Step 1 is Valuation Analysis including:

-) Profitability : ROE (Return on Equity) & ROC (Return on Capital) which evaluated if the Company is actually making money

-) Growth: EPS (Earnings per share) Looking at the past, present and future earnings of a company.

-) Financial Health: Does the company have a strong balance sheet, reserves which was a major aspect in the financial crisis since 2008

-)Value: Is the stock available at a discount compared to its historical value, and competitors as well as to its intrinsic value.

Step 2 is Fundamental Analysis: Identifying competitive advantages and price catalysts such as a strong trend of improving cash flows and low cost structure. New market or products planned for 2010 onwards. Strong or new Management strategy.

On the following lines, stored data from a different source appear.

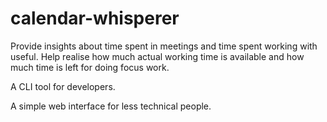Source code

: # calendar-whisperer

Provide insights about time spent in meetings and time spent working with useful. Help realise how much actual working time is available and how much time is left for doing focus work.

A CLI tool for developers.

A simple web interface for less technical people.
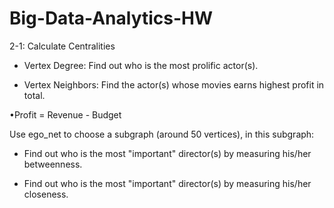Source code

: # Big-Data-Analytics-HW

2-1: Calculate Centralities

- Vertex Degree: Find out who is the most prolific actor(s).

- Vertex Neighbors: Find the actor(s) whose movies earns highest profit in total.

•Profit = Revenue - Budget

Use ego_net to choose a subgraph (around 50 vertices), in this subgraph:

- Find out who is the most "important" director(s) by measuring his/her betweenness.

- Find out who is the most "important" director(s) by measuring his/her closeness.
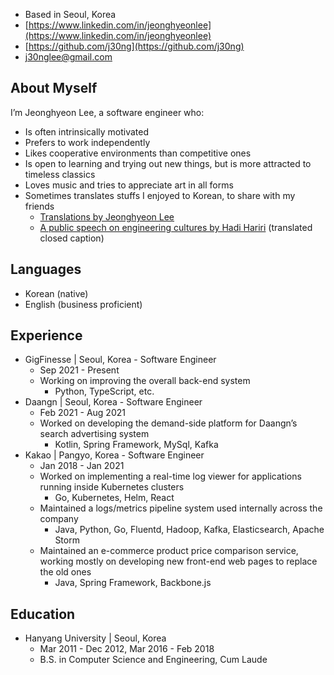 - Based in Seoul, Korea
- [https://www.linkedin.com/in/jeonghyeonlee](https://www.linkedin.com/in/jeonghyeonlee)
- [https://github.com/j30ng](https://github.com/j30ng)
- [j30nglee@gmail.com](mailto:j30nglee@gmail.com)

## About Myself
I’m Jeonghyeon Lee, a software engineer who:
- Is often intrinsically motivated
- Prefers to work independently
- Likes cooperative environments than competitive ones
- Is open to learning and trying out new things, but is more attracted to timeless classics
- Loves music and tries to appreciate art in all forms
- Sometimes translates stuffs I enjoyed to Korean, to share with my friends
  - [Translations by Jeonghyeon Lee](https://translations.j30ng.com)
  - [A public speech on engineering cultures by Hadi Hariri](https://youtu.be/hDjzitFGuBA) (translated closed caption)

## Languages
- Korean (native)
- English (business proficient)

## Experience
- GigFinesse \| Seoul, Korea - Software Engineer
  - Sep 2021 - Present
  - Working on improving the overall back-end system
    - Python, TypeScript, etc.
- Daangn \| Seoul, Korea - Software Engineer
  - Feb 2021 - Aug 2021
  - Worked on developing the demand-side platform for Daangn’s search advertising system
    - Kotlin, Spring Framework, MySql, Kafka
- Kakao \| Pangyo, Korea - Software Engineer
  - Jan 2018 - Jan 2021
  - Worked on implementing a real-time log viewer for applications running inside Kubernetes clusters
    - Go, Kubernetes, Helm, React
  - Maintained a logs/metrics pipeline system used internally across the company
    - Java, Python, Go, Fluentd, Hadoop, Kafka, Elasticsearch, Apache Storm
  - Maintained an e-commerce product price comparison service, working mostly on developing new front-end web pages to replace the old ones
    - Java, Spring Framework, Backbone.js

## Education
- Hanyang University \| Seoul, Korea
  - Mar 2011 - Dec 2012, Mar 2016 - Feb 2018
  - B.S. in Computer Science and Engineering, Cum Laude

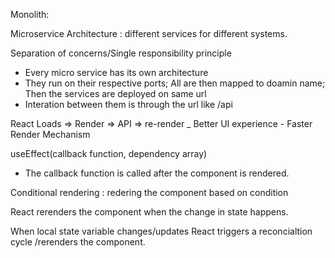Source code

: Monolith: 

Microservice Architecture : different services for different systems.

Separation of concerns/Single responsibility principle
 - Every micro service has its own architecture
 - They run on their respective ports; All are then mapped to doamin name; Then the services are deployed on same url
 - Interation between them is through the url  like /api

 React 
     Loads => Render => API => re-render
     _ Better UI experience
     - Faster Render Mechanism

useEffect(callback function, dependency array)
 - The callback function is called after the component is rendered.

 Conditional rendering : redering the component based on condition

 React rerenders the component when the change in state happens.

 When local state variable changes/updates React triggers a reconcialtion cycle /rerenders the component.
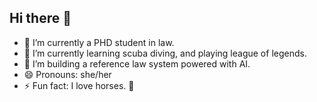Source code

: ## Hi there 👋

- 🔭 I’m currently a PHD student in law.
- 🌱 I’m currently learning scuba diving, and playing league of legends.
- 🤔 I’m building a reference law system powered with AI.
- 😄 Pronouns: she/her
- ⚡ Fun fact: I love horses. 🐴
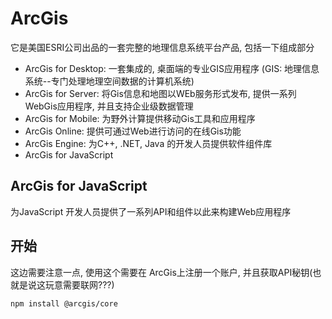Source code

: 
# ArcGis

它是美国ESRI公司出品的一套完整的地理信息系统平台产品, 包括一下组成部分
+ ArcGis for Desktop: 一套集成的, 桌面端的专业GIS应用程序 (GIS: 地理信息系统--专门处理地理空间数据的计算机系统)
+ ArcGis for Server: 将Gis信息和地图以WEb服务形式发布, 提供一系列WebGis应用程序, 并且支持企业级数据管理
+ ArcGis for Mobile: 为野外计算提供移动Gis工具和应用程序
+ ArcGis Online: 提供可通过Web进行访问的在线Gis功能
+ ArcGis Engine: 为C++, .NET, Java 的开发人员提供软件组件库
+ ArcGis for JavaScript


## ArcGis for JavaScript

为JavaScript 开发人员提供了一系列API和组件以此来构建Web应用程序

## 开始

这边需要注意一点, 使用这个需要在 ArcGis上注册一个账户, 并且获取API秘钥(也就是说这玩意需要联网???)

`npm install @arcgis/core`




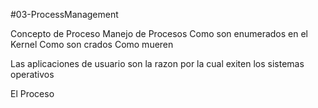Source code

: #03-ProcessManagement

Concepto de Proceso
Manejo de Procesos
Como son enumerados en el Kernel
Como son crados
Como mueren

Las aplicaciones de usuario son la razon por la cual exiten los sistemas operativos

El Proceso

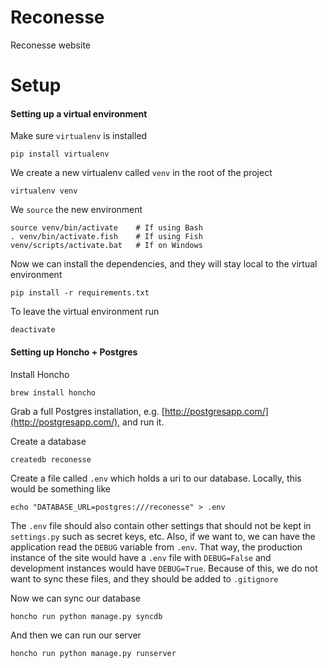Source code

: Reconesse
=========

Reconesse website


Setup
=====

#### Setting up a virtual environment

Make sure `virtualenv` is installed

    pip install virtualenv

We create a new virtualenv called `venv` in the root of the project

    virtualenv venv

We `source` the new environment

    source venv/bin/activate    # If using Bash
    . venv/bin/activate.fish    # If using Fish
    venv/scripts/activate.bat   # If on Windows

Now we can install the dependencies, and they will stay local to the virtual environment

    pip install -r requirements.txt

To leave the virtual environment run

    deactivate

#### Setting up Honcho + Postgres

Install Honcho

    brew install honcho

Grab a full Postgres installation, e.g. [http://postgresapp.com/](http://postgresapp.com/), and run it.

Create a database

    createdb reconesse

Create a file called `.env` which holds a uri to our database. Locally, this would be something like

    echo "DATABASE_URL=postgres:///reconesse" > .env

The `.env` file should also contain other settings that should not be kept in `settings.py` such as secret keys, etc. Also, if we want to, we can have the application read the `DEBUG` variable from `.env`. That way, the production instance of the site would have a `.env` file with `DEBUG=False` and development instances would have `DEBUG=True`. Because of this, we do not want to sync these files, and they should be added to `.gitignore`

Now we can sync our database

    honcho run python manage.py syncdb

And then we can run our server

    honcho run python manage.py runserver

Step3 Sell Discipline: When the initial target price is met and no longer meets any valuation characteristics, or the company is underperforming compared to its peers it is time to take profits or cut losses. Remember you want to date stocks, not marry them.

For your total return take into consideration the dividend for 2010 and the potential of your stock appreciation which must be well above current interest rates.

Preferred should be Blue Chip Stocks, which consist of stable earnings and no extensive liabilities and paying regular dividends. Do not let volatility scare you, the year ends with 31st December when profits will be weighted. This is Richie Rich, investing on the long side.